#### [Assignment]
Write out precisely the lines beginning with the line that contains "Before you start" and ending with the last line of the entries, and no other lines.

Source texts of formatted documents
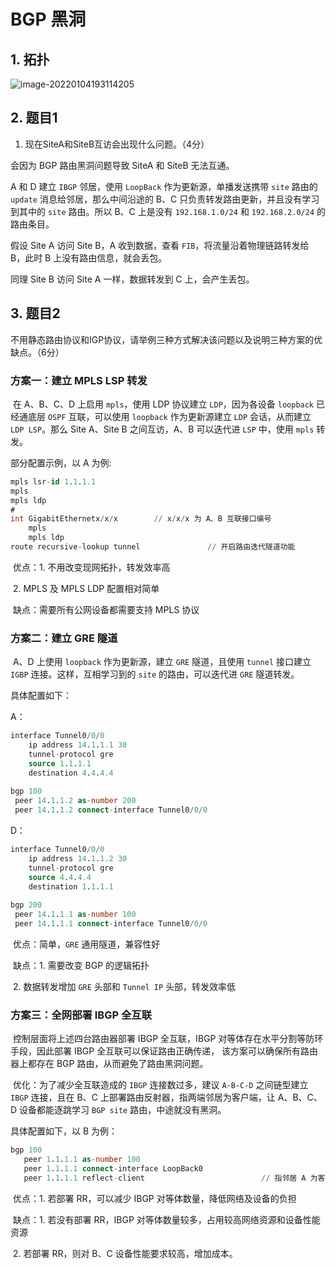 # BGP 黑洞

## 1. 拓扑

![image-20220104193114205](https://s2.loli.net/2022/01/04/H5jv9U4lSgea6nq.png)

## 2. 题目1

1. 现在SiteA和SiteB互访会出现什么问题。（4分）

会因为 BGP 路由黑洞问题导致 SiteA 和 SiteB 无法互通。

A 和 D 建立 `IBGP` 邻居，使用 `LoopBack` 作为更新源，单播发送携带 `site` 路由的 `update` 消息给邻居，那么中间沿途的 B、C 只负责转发路由更新，并且没有学习到其中的 `site` 路由。所以 B、C 上是没有 `192.168.1.0/24` 和 `192.168.2.0/24` 的路由条目。

假设 Site A 访问 Site B，A 收到数据，查看 `FIB`，将流量沿着物理链路转发给 B，此时 B 上没有路由信息，就会丢包。

同理 Site B 访问 Site A 一样，数据转发到 C 上，会产生丢包。

## 3. 题目2

不用静态路由协议和IGP协议，请举例三种方式解决该问题以及说明三种方案的优缺点。（6分）

### 方案一：建立 MPLS LSP 转发

​	在 A、B、C、D 上启用 `mpls`，使用 LDP 协议建立 `LDP`，因为各设备 `loopback` 已经通底层 `OSPF` 互联，可以使用 `loopback` 作为更新源建立 `LDP` 会话，从而建立 `LDP LSP`。那么 Site A、Site B 之间互访，A、B 可以迭代进 `LSP` 中，使用 `mpls` 转发。

部分配置示例，以 A 为例:

```sql
mpls lsr-id 1.1.1.1
mpls
mpls ldp
#
int GigabitEthernetx/x/x		// x/x/x 为 A、B 互联接口编号
	mpls
	mpls ldp
route recursive-lookup tunnel				// 开启路由迭代隧道功能
```

​	优点：1. 不用改变现网拓扑，转发效率高

​                2. MPLS 及 MPLS LDP 配置相对简单

​	缺点：需要所有公网设备都需要支持 MPLS 协议

### 方案二：建立 GRE 隧道

​	A、D 上使用 `loopback` 作为更新源，建立 `GRE` 隧道，且使用 `tunnel` 接口建立  `IGBP` 连接。这样，互相学习到的 `site` 的路由，可以迭代进 `GRE` 隧道转发。

具体配置如下：

A：

```sql
interface Tunnel0/0/0
	ip address 14.1.1.1 30
	tunnel-protocol gre
	source 1.1.1.1
	destination 4.4.4.4
	
bgp 100
 peer 14.1.1.2 as-number 200
 peer 14.1.1.2 connect-interface Tunnel0/0/0
```

D：

```sql
interface Tunnel0/0/0
	ip address 14.1.1.2 30
	tunnel-protocol gre
	source 4.4.4.4
	destination 1.1.1.1
	
bgp 200
 peer 14.1.1.1 as-number 100
 peer 14.1.1.1 connect-interface Tunnel0/0/0
```

​	优点：简单，`GRE` 通用隧道，兼容性好

​	缺点：1. 需要改变 BGP 的逻辑拓扑

​				2. 数据转发增加 `GRE` 头部和 `Tunnel IP` 头部，转发效率低

### 方案三：全网部署 IBGP 全互联

​    控制层面将上述四台路由器部署 IBGP 全互联，IBGP 对等体存在水平分割等防环手段，因此部署 IBGP 全互联可以保证路由正确传递， 该方案可以确保所有路由器上都存在 BGP 路由，从而避免了路由黑洞问题。

​	优化：为了减少全互联造成的 `IBGP` 连接数过多，建议 `A-B-C-D` 之间链型建立 `IBGP` 连接，且在 B、C 上部署路由反射器，指两端邻居为客户端，让 A、B、C、D 设备都能逐跳学习 `BGP site` 路由，中途就没有黑洞。

具体配置如下，以 B 为例：

```sql
bgp 100
   peer 1.1.1.1 as-number 100
   peer 1.1.1.1 connect-interface LoopBack0
   peer 1.1.1.1 reflect-client							// 指邻居 A 为客户端
```

​	优点：1. 若部署 RR，可以减少 IBGP 对等体数量，降低网络及设备的负担

​	缺点：1. 若没有部署 RR，IBGP 对等体数量较多，占用较高网络资源和设备性能资源 

​                2. 若部署 RR，则对 B、C 设备性能要求较高，增加成本。

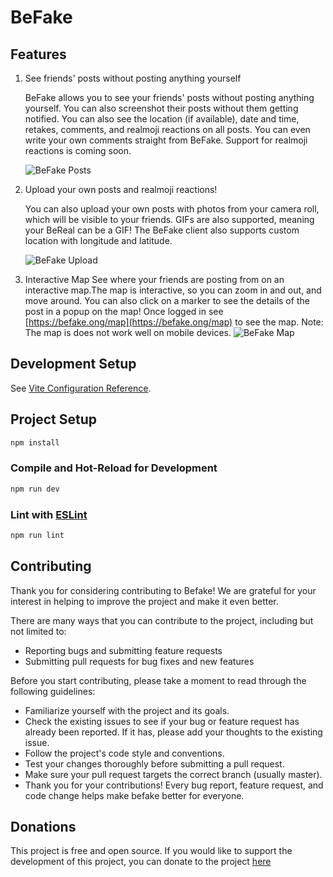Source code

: # BeFake

## Features

1. See friends' posts without posting anything yourself

   BeFake allows you to see your friends' posts without posting anything yourself. You can also screenshot their posts without them getting notified. You can also see the location (if available), date and time, retakes, comments, and realmoji reactions on all posts. You can even write your own comments straight from BeFake. Support for realmoji reactions is coming soon.

   <!-- add an image -->

   ![BeFake Posts](images/post.png)

2. Upload your own posts and realmoji reactions!

   You can also upload your own posts with photos from your camera roll, which will be visible to your friends. GIFs are also supported, meaning your BeReal can be a GIF! The BeFake client also supports custom location with longitude and latitude.

   ![BeFake Upload](images/upload.png)

3. Interactive Map
   See where your friends are posting from on an interactive map.The map is interactive, so you can zoom in and out, and move around. You can also click on a marker to see the details of the post in a popup on the map! Once logged in see [https://befake.ong/map](https://befake.ong/map) to see the map. Note: The map is does not work well on mobile devices.
   ![BeFake Map](images/map.png)

## Development Setup

See [Vite Configuration Reference](https://vitejs.dev/config/).

## Project Setup

```sh
npm install
```

### Compile and Hot-Reload for Development

```sh
npm run dev
```

### Lint with [ESLint](https://eslint.org/)

```sh
npm run lint
```

## Contributing

Thank you for considering contributing to Befake! We are grateful for your interest in helping to improve the project and make it even better.

There are many ways that you can contribute to the project, including but not limited to:

- Reporting bugs and submitting feature requests
- Submitting pull requests for bug fixes and new features

Before you start contributing, please take a moment to read through the following guidelines:

- Familiarize yourself with the project and its goals.
- Check the existing issues to see if your bug or feature request has already been reported. If it has, please add your thoughts to the existing issue.
- Follow the project's code style and conventions.
- Test your changes thoroughly before submitting a pull request.
- Make sure your pull request targets the correct branch (usually master).
- Thank you for your contributions! Every bug report, feature request, and code change helps make befake better for everyone.

## Donations

This project is free and open source. If you would like to support the development of this project, you can donate to the project [here](https://ko-fi.com/rahulvaidun)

#### [Worked solution]
Before you start contributing, please take a moment to read through the following guidelines:

- Familiarize yourself with the project and its goals.
- Check the existing issues to see if your bug or feature request has already been reported. If it has, please add your thoughts to the existing issue.
- Follow the project's code style and conventions.
- Test your changes thoroughly before submitting a pull request.
- Make sure your pull request targets the correct branch (usually master).
- Thank you for your contributions! Every bug report, feature request, and code change helps make befake better for everyone.

## Donations

This project is free and open source. If you would like to support the development of this project, you can donate to the project [here](https://ko-fi.com/rahulvaidun)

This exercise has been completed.